The causes and effects of sampling bias were another theme thoroughly discussed. Nonrepresentative samples have been an ongoing issue for SARS-CoV-2 analyses as they can directly influence phylodynamic inference and lead to inaccurate conclusions about virus dispersion dynamics, as previously reported by our group [, ]. Recent examples of emergent SARS-CoV-2 variants, such as the identification of the Alpha variant in the United Kingdom and the Omicron variant in South Africa, highlight key issues with sampling bias (and associated surveillance bias) as the first location of detection is often blamed for the origin despite reports of previous cryptic circulation in other countries [ ]. These examples also emphasize the importance of proper scientific communication, another key theme to arise during the FG discussions. Proper scientific communication was emphasized by several of the participants who were disappointed by the media’s reporting of SARS-CoV-2 variants. We believe that the use of molecular epidemiology for public health decision-making, using a transdisciplinary approach that involves policy maker input, will be an important area for future training.
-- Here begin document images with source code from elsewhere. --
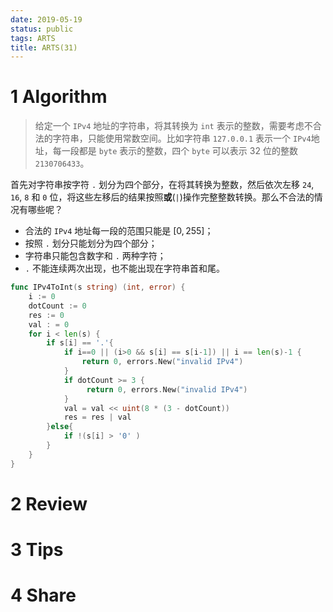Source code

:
 ```yaml
---
date: 2019-05-19
status: public
tags: ARTS
title: ARTS(31)
---
```


# 1 Algorithm
> 给定一个 `IPv4` 地址的字符串，将其转换为 `int` 表示的整数，需要考虑不合法的字符串，只能使用常数空间。比如字符串 `127.0.0.1` 表示一个 `IPv4`地址，每一段都是 `byte` 表示的整数，四个 `byte` 可以表示 32 位的整数 `2130706433`。

首先对字符串按字符 `.` 划分为四个部分，在将其转换为整数，然后依次左移 `24`, `16`, `8` 和 `0` 位，将这些左移后的结果按照**或**(`|`)操作完整整数转换。那么不合法的情况有哪些呢？
- 合法的 `IPv4` 地址每一段的范围只能是 $[0, 255]$；
- 按照 `.` 划分只能划分为四个部分；
- 字符串只能包含数字和 `.` 两种字符；
- `.` 不能连续两次出现，也不能出现在字符串首和尾。

```go
func IPv4ToInt(s string) (int, error) {
    i := 0
    dotCount := 0
    res := 0
    val : = 0
    for i < len(s) {
        if s[i] == '.'{
            if i==0 || (i>0 && s[i] == s[i-1]) || i == len(s)-1 {
                return 0, errors.New("invalid IPv4")
            }
            if dotCount >= 3 {
                 return 0, errors.New("invalid IPv4")
            }
            val = val << uint(8 * (3 - dotCount))
            res = res | val
        }else{
            if !(s[i] > '0' )
        }
    }
}
```
# 2 Review

# 3 Tips

# 4 Share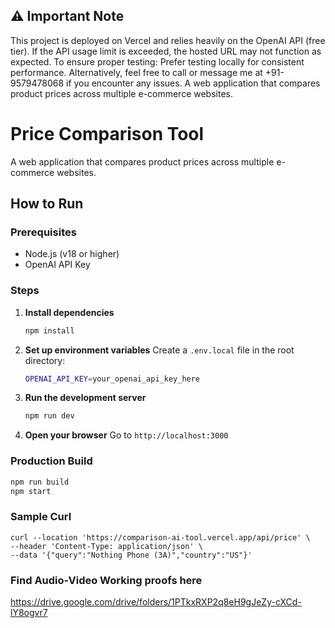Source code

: ## ⚠️ Important Note
This project is deployed on Vercel and relies heavily on the OpenAI API (free tier). If the API usage limit is exceeded, the hosted URL may not function as expected.
To ensure proper testing:
Prefer testing locally for consistent performance.
Alternatively, feel free to call or message me at +91-9579478068 if you encounter any issues.
A web application that compares product prices across multiple e-commerce websites.



# Price Comparison Tool
A web application that compares product prices across multiple e-commerce websites.

## How to Run

### Prerequisites
- Node.js (v18 or higher)
- OpenAI API Key

### Steps

1. **Install dependencies**
   ```bash
   npm install
   ```

2. **Set up environment variables**
   Create a `.env.local` file in the root directory:
   ```bash
   OPENAI_API_KEY=your_openai_api_key_here
   ```

3. **Run the development server**
   ```bash
   npm run dev
   ```

4. **Open your browser**
   Go to `http://localhost:3000`

### Production Build

```bash
npm run build
npm start
```

### Sample Curl

```curl
curl --location 'https://comparison-ai-tool.vercel.app/api/price' \
--header 'Content-Type: application/json' \
--data '{"query":"Nothing Phone (3A)","country":"US"}'
```

### Find Audio-Video Working proofs here
https://drive.google.com/drive/folders/1PTkxRXP2q8eH9gJeZy-cXCd-lY8ogvr7
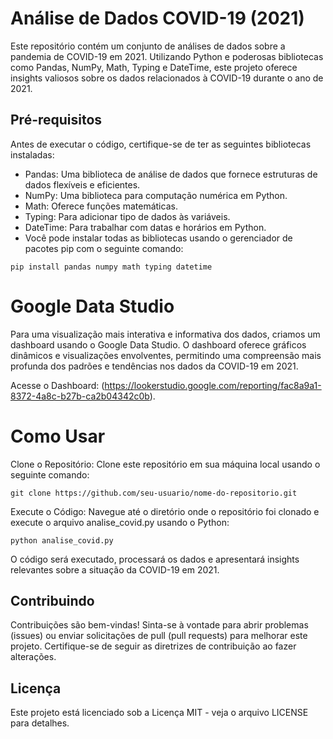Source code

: # Análise de Dados COVID-19 (2021)
Este repositório contém um conjunto de análises de dados sobre a pandemia de COVID-19 em 2021. Utilizando Python e poderosas bibliotecas como Pandas, NumPy, Math, Typing e DateTime, este projeto oferece insights valiosos sobre os dados relacionados à COVID-19 durante o ano de 2021.

## Pré-requisitos
Antes de executar o código, certifique-se de ter as seguintes bibliotecas instaladas:

- Pandas: Uma biblioteca de análise de dados que fornece estruturas de dados flexíveis e eficientes.
- NumPy: Uma biblioteca para computação numérica em Python.
- Math: Oferece funções matemáticas.
- Typing: Para adicionar tipo de dados às variáveis.
- DateTime: Para trabalhar com datas e horários em Python.
- Você pode instalar todas as bibliotecas usando o gerenciador de pacotes pip com o seguinte comando:

```
pip install pandas numpy math typing datetime
```
# Google Data Studio
Para uma visualização mais interativa e informativa dos dados, criamos um dashboard usando o Google Data Studio. O dashboard oferece gráficos dinâmicos e visualizações envolventes, permitindo uma compreensão mais profunda dos padrões e tendências nos dados da COVID-19 em 2021.

Acesse o Dashboard: (https://lookerstudio.google.com/reporting/fac8a9a1-8372-4a8c-b27b-ca2b04342c0b).
# Como Usar
Clone o Repositório: Clone este repositório em sua máquina local usando o seguinte comando:
```
git clone https://github.com/seu-usuario/nome-do-repositorio.git
```
Execute o Código: Navegue até o diretório onde o repositório foi clonado e execute o arquivo analise_covid.py usando o Python:
```
python analise_covid.py
```
O código será executado, processará os dados e apresentará insights relevantes sobre a situação da COVID-19 em 2021.

## Contribuindo
Contribuições são bem-vindas! Sinta-se à vontade para abrir problemas (issues) ou enviar solicitações de pull (pull requests) para melhorar este projeto. Certifique-se de seguir as diretrizes de contribuição ao fazer alterações.

## Licença
Este projeto está licenciado sob a Licença MIT - veja o arquivo LICENSE para detalhes.
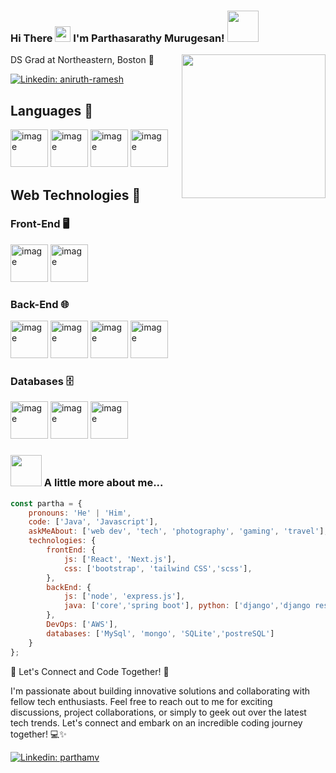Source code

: 


### Hi There <img src="https://media.giphy.com/media/hvRJCLFzcasrR4ia7z/giphy.gif" width="25px"> I'm Parthasarathy Murugesan! <img src="https://media.giphy.com/media/12oufCB0MyZ1Go/giphy.gif" width="50">

<img align='right' src="https://media.giphy.com/media/M9gbBd9nbDrOTu1Mqx/giphy.gif" width="230">
DS Grad at Northeastern, Boston 🌱
</em></p>

[![Linkedin: aniruth-ramesh](https://img.shields.io/badge/AniruthRamesh%20-blue?style=flat-square&logo=linkedin&labelColor=blue&link=https://www.linkedin.com/in/aniruth-ramesh/)](https://www.linkedin.com/in/aniruth-ramesh/)

## Languages 🚀

<img src="https://github.com/AniruthRamesh/AniruthRamesh/assets/43057801/c743b3f9-af73-4caf-9631-0d552f6ea866" alt="image" width="60px">
<img src="https://github.com/AniruthRamesh/AniruthRamesh/assets/43057801/e26c33e8-dbc6-47c8-bec9-203edfce8e29" alt="image" width="60px">
<img src="https://github.com/AniruthRamesh/AniruthRamesh/assets/43057801/3280c339-c9e0-4da4-b94b-562a6a2f8e4b" alt="image" width="60px">
<img src="https://github.com/AniruthRamesh/AniruthRamesh/assets/43057801/3c1b54f9-1ff7-4bc8-87c8-3f70da7f7b09" alt="image" width="60px">

## Web Technologies 🔧
  
### Front-End 🖥️
<img src="https://github.com/AniruthRamesh/AniruthRamesh/assets/43057801/4228373d-a426-4e52-b3dd-c0f13e748e91" alt="image" width="60px"> <img src="https://github.com/AniruthRamesh/AniruthRamesh/assets/43057801/330c2894-8a72-43af-b79e-90c839b66ea9" alt="image" width="60px">
        
### Back-End 🌐
<img src="https://github.com/AniruthRamesh/AniruthRamesh/assets/43057801/3c0e26c9-3437-4279-9ab9-27c9940b8e9e" alt="image" width="60px"> <img src="https://github.com/AniruthRamesh/AniruthRamesh/assets/43057801/b9ee8491-bab3-4731-a3eb-506674f45c92" alt="image" width="60px"> <img src="https://github.com/AniruthRamesh/AniruthRamesh/assets/43057801/b34cacf6-96cb-4b61-ac44-255fdcb37f08" alt="image" width="60px"> <img src="https://github.com/AniruthRamesh/AniruthRamesh/assets/43057801/bd4b36a4-d1dc-4702-8475-fd8ff59ec735" alt="image" width="60px">
  
### Databases 🗄️
<img src="https://github.com/AniruthRamesh/AniruthRamesh/assets/43057801/3cf5fc92-639e-44fb-9c3a-fab87c7116b7" alt="image" width="60px"> <img src="https://github.com/AniruthRamesh/AniruthRamesh/assets/43057801/02d2dab9-cc3f-4bcf-8740-eac4825bd97e" alt="image" width="60px"> <img src="https://github.com/AniruthRamesh/AniruthRamesh/assets/43057801/f404d314-f7b5-4db6-9156-1c3ffb0f89bb" alt="image" width="60px">

### <img src="https://media.giphy.com/media/VgCDAzcKvsR6OM0uWg/giphy.gif" width="50"> A little more about me...

```javascript
const partha = {
	pronouns: 'He' | 'Him',
	code: ['Java', 'Javascript'],
	askMeAbout: ['web dev', 'tech', 'photography', 'gaming', 'travel'],
	technologies: {
		frontEnd: {
			js: ['React', 'Next.js'],
			css: ['bootstrap', 'tailwind CSS','scss'],
		},
		backEnd: {
			js: ['node', 'express.js'],
			java: ['core','spring boot'], python: ['django','django rest'],
		},
		DevOps: ['AWS'],
		databases: ['MySql', 'mongo', 'SQLite','postreSQL']
	}
};
```
🌟 Let's Connect and Code Together! 🚀

I'm passionate about building innovative solutions and collaborating with fellow tech enthusiasts. Feel free to reach out to me for exciting discussions, project collaborations, or simply to geek out over the latest tech trends. Let's connect and embark on an incredible coding journey together! 💻✨

[![Linkedin: parthamv](https://img.shields.io/badge/ParthaMv%20-blue?style=flat-square&logo=linkedin&labelColor=blue&link=https://www.linkedin.com/in/pmv25/)](https://www.linkedin.com/in/pmv25/)

<!--
**AniruthRamesh/AniruthRamesh** is a ✨ _special_ ✨ repository because its `README.md` (this file) appears on your GitHub profile.

Here are some ideas to get you started:

- 🔭 I’m currently working on ...
- 🌱 I’m currently learning ...
- 👯 I’m looking to collaborate on ...
- 🤔 I’m looking for help with ...
- 💬 Ask me about ...
- 📫 How to reach me: ...
- 😄 Pronouns: ...
- ⚡ Fun fact: ...
-->

<!--
**parthamv/parthamv** is a ✨ _special_ ✨ repository because its `README.md` (this file) appears on your GitHub profile.

Here are some ideas to get you started:

- 🔭 I’m currently working on ...
- 🌱 I’m currently learning ...
- 👯 I’m looking to collaborate on ...
- 🤔 I’m looking for help with ...
- 💬 Ask me about ...
- 📫 How to reach me: ...
- 😄 Pronouns: ...
- ⚡ Fun fact: ...
-->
The desire for interoperability standards was a unique theme to emerge from the FGs. The participants discussed the need for standard operating procedures for sequence storage and sharing to reduce biases with background sequence data sets and improve many of the resource issues identified in the “resources” theme. Challenges with the storage and analysis of the enormous amount of SARS-CoV-2 genome sequence data available were a major topic of discussion among the FG participants, echoing similar calls for collective resolution by other groups . There were some topics discussed only briefly or not brought up at all during the FGs. For instance, the security and privacy of traditional epidemiology data types (eg, clinical, demographic, and social contacts) versus pathogen genomic data was a topic of limited discussion. Additionally, there was no discussion of the burden placed on individuals during traditional contact tracing to construct transmission chains, which can be avoided with genomic epidemiology approaches.
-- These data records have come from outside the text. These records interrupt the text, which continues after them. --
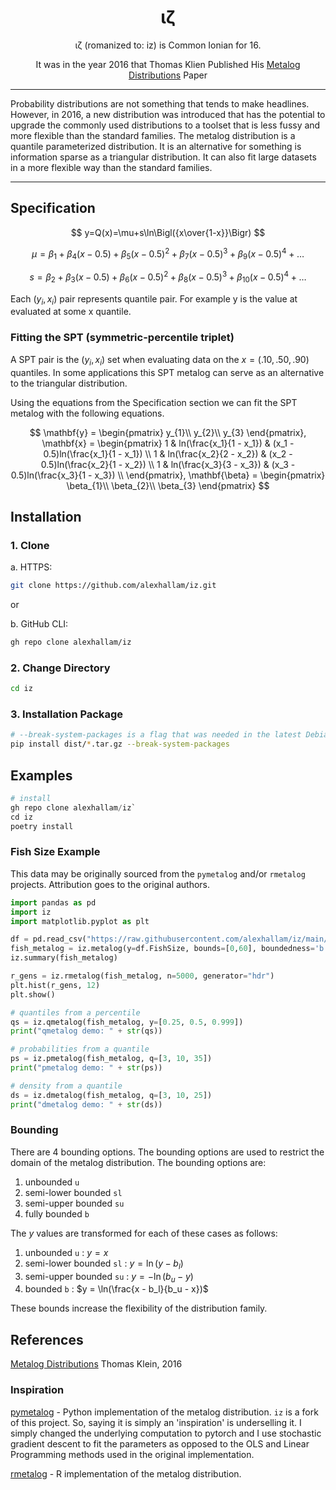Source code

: <h1 align="center"></h1>

<h1 align="center">&iota;&zeta;</h1>

<p align="center">&iota;&zeta; (romanized to: iz) is Common Ionian for 16.</p>
<p align="center"> It was in the year 2016 that Thomas Klien Published His <a href="http://www.metalogdistributions.com/images/The_Metalog_Distributions_-_Keelin_2016.pdf">Metalog Distributions</a> Paper</p>


---


Probability distributions are not something that tends to make headlines. However, in 2016, a new distribution was introduced that has the potential to upgrade the commonly used distributions to 
a toolset that is less fussy and more flexible than the standard families. The metalog distribution is a quantile parameterized distribution. It is an alternative for something is information sparse as a triangular distribution. It can also fit large datasets in a more flexible way than the standard families.

---

## Specification

$$
y=Q(x)=\mu+s\ln\Bigl({x\over{1-x}}\Bigr)
$$

$$
\mu =\beta_1 + \beta_4(x -0.5) + \beta_5(x -0.5)^2 + \beta_7(x -0.5)^3 + \beta_9(x -0.5)^4 + \dots
$$

$$
s = \beta_2 + \beta_3(x -0.5) + \beta_6(x -0.5)^2 + \beta_8(x -0.5)^3 + \beta_{10}(x -0.5)^4 + \dots
$$

Each $(y_i,x_i)$ pair represents quantile pair. For example y is the value at evaluated at some x quantile.

### Fitting the SPT (symmetric-percentile triplet)

A SPT pair is the $(y_i,x_i)$ set when evaluating data on the $x = (.10,.50,.90)$ quantiles. In some applications this SPT metalog can serve as an alternative to the triangular distribution. 

Using the equations from the Specification section we can fit the SPT metalog with the following equations.

$$
\mathbf{y} =
 \begin{pmatrix}
  y_{1}\\
  y_{2}\\
  y_{3}
 \end{pmatrix},
\mathbf{x} =
 \begin{pmatrix}
  1 & ln(\frac{x_1}{1 - x_1}) & (x_1 - 0.5)ln(\frac{x_1}{1 - x_1})  \\
  1 & ln(\frac{x_2}{2 - x_2}) & (x_2 - 0.5)ln(\frac{x_2}{1 - x_2})  \\
  1 & ln(\frac{x_3}{3 - x_3}) & (x_3 - 0.5)ln(\frac{x_3}{1 - x_3})  \\
 \end{pmatrix},
\mathbf{\beta} =
 \begin{pmatrix}
  \beta_{1}\\
  \beta_{2}\\
  \beta_{3}
 \end{pmatrix}
$$

## Installation

### 1. Clone
   
a. HTTPS: 

```sh
git clone https://github.com/alexhallam/iz.git
```

or

b. GitHub CLI: 

```sh 
gh repo clone alexhallam/iz
```

### 2. Change Directory

```sh
cd iz
```

### 3. Installation Package

```sh
# --break-system-packages is a flag that was needed in the latest Debian 12 release
pip install dist/*.tar.gz --break-system-packages
```

## Examples

```py
# install
gh repo clone alexhallam/iz`
cd iz
poetry install
```

### Fish Size Example

This data may be originally sourced from the `pymetalog` and/or `rmetalog` projects. Attribution goes to the original authors.

```py
import pandas as pd
import iz
import matplotlib.pyplot as plt

df = pd.read_csv("https://raw.githubusercontent.com/alexhallam/iz/main/iz/data/fishSize.csv")
fish_metalog = iz.metalog(y=df.FishSize, bounds=[0,60], boundedness='b', terms=3, step_len=.001, epochs=500, lr = 0.1)
iz.summary(fish_metalog)

r_gens = iz.rmetalog(fish_metalog, n=5000, generator="hdr")
plt.hist(r_gens, 12)
plt.show()

# quantiles from a percentile
qs = iz.qmetalog(fish_metalog, y=[0.25, 0.5, 0.999])
print("qmetalog demo: " + str(qs))

# probabilities from a quantile
ps = iz.pmetalog(fish_metalog, q=[3, 10, 35])
print("pmetalog demo: " + str(ps))

# density from a quantile
ds = iz.dmetalog(fish_metalog, q=[3, 10, 25])
print("dmetalog demo: " + str(ds))
```

### Bounding

There are 4 bounding options. The bounding options are used to restrict the domain of the metalog distribution. The bounding options are:

1. unbounded `u`
2. semi-lower bounded `sl`
3. semi-upper bounded `su`
4. fully bounded `b`


The $y$ values are transformed for each of these cases as follows:

1. unbounded `u` : $y = x$
2. semi-lower bounded `sl` : $y = \ln(y - b_l)$
3. semi-upper bounded `su` : $y = -\ln(b_u - y)$
4. bounded `b` : $y = \ln(\frac{x - b_l}{b_u - x})$


These bounds increase the flexibility of the distribution family.

## References

[Metalog Distributions](http://www.metalogdistributions.com/images/The_Metalog_Distributions_-_Keelin_2016.pdf) Thomas Klein, 2016

### Inspiration

[pymetalog](https://github.com/tjefferies/pymetalog) - Python implementation of the metalog distribution. `iz` is a fork of this project. So, saying it is simply an 'inspiration' is underselling it. I simply changed the underlying computation to pytorch and I use stochastic gradient descent to fit the parameters as opposed to the OLS and Linear Programming methods used in the original implementation.

[rmetalog](https://github.com/isaacfab/rmetalog) - R implementation of the metalog distribution.



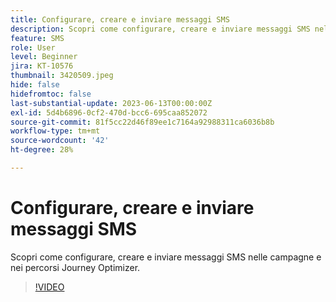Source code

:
 ```yaml
---
title: Configurare, creare e inviare messaggi SMS
description: Scopri come configurare, creare e inviare messaggi SMS nelle campagne e nei percorsi Journey Optimizer.
feature: SMS
role: User
level: Beginner
jira: KT-10576
thumbnail: 3420509.jpeg
hide: false
hidefromtoc: false
last-substantial-update: 2023-06-13T00:00:00Z
exl-id: 5d4b6896-0cf2-470d-bcc6-695caa852072
source-git-commit: 81f5cc22d46f89ee1c7164a92988311ca6036b8b
workflow-type: tm+mt
source-wordcount: '42'
ht-degree: 28%

---
```


# Configurare, creare e inviare messaggi SMS

Scopri come configurare, creare e inviare messaggi SMS nelle campagne e nei percorsi Journey Optimizer.

>[!VIDEO](https://video.tv.adobe.com/v/3420509?quality=12&learn=on)
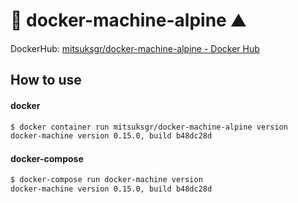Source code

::whale: docker-machine-alpine :mountain:
========================================

DockerHub: [mitsuksgr/docker\-machine\-alpine \- Docker Hub](https://hub.docker.com/r/mitsuksgr/docker-machine-alpine/)


## How to use

#### docker
```bash
$ docker container run mitsuksgr/docker-machine-alpine version
docker-machine version 0.15.0, build b48dc28d
```


#### docker-compose
```bash
$ docker-compose run docker-machine version
docker-machine version 0.15.0, build b48dc28d
```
In summary, the data gathered during this study provide important information from leading experts in phylogenetic inference, as well as public health practitioners, to help streamline the functionality and use of phylodynamic tools for pandemic responses. As stated by the participants, successful uptake of these tools will require strong academic and public health partnerships. Among their many recommendations was the development of interoperability standards in sequence data sharing to ensure consistency in reporting and to reduce oversampling of nonrandom persons. They also urged responsible reporting of results to prevent misinterpretation by the media and the public. In addition to these recommendations, the participants highlighted key resource issues, including timeliness and cost, that will need to be addressed by policy makers in future epidemics.
This study had some limitations. The sample was relatively small and is not representative of all key experts involved in the COVID-19 response. We had minimal participation of individuals from low-income countries. These limitations may explain the limited discussion of certain issues, such as privacy preservation and the individual burden of contact tracing, that we anticipated. Participants were, however, diverse in their expertise, having served in many different capacities throughout the pandemic. Further, the methods of participant recruitment used are prone to bias, which may limit the generalizability of the study, though these methods of recruitment are common and often necessary to recruit experts for qualitative FGs . Discussion prompts were shared with participants 10 days prior to the FGs, which may have resulted in bias caused by outside consultation with peers; however, this is unlikely as the conversations were driven by group discussion. Although an interrater reliability score was not calculated, coding was conducted by 2 researchers using an iterative and systematic process that involved independently coding prior to comparison, minimizing subjectivity [ ]. Codes were discussed until 100% agreement was reached.
To the best of our knowledge, this is the first qualitative study to characterize the perspectives of key experts regarding the utility of phylodynamic tools for the public health response to COVID-19. The data gathered during this study provide important information to guide the development of phylodynamic tools for pandemic responses. This information is critical to both policy makers and developers as they consider how to handle existing and emerging SARS-CoV-2 variants during the ongoing crisis.
We wish to acknowledge focus group (FG) attendees Rebecca Smith and Emma Spencer, as well as the other unnamed participants, for their contributions to the FG discussions.
This work was supported by the National Science Foundation Division of Environmental Biology (RAPID Award: 2028221).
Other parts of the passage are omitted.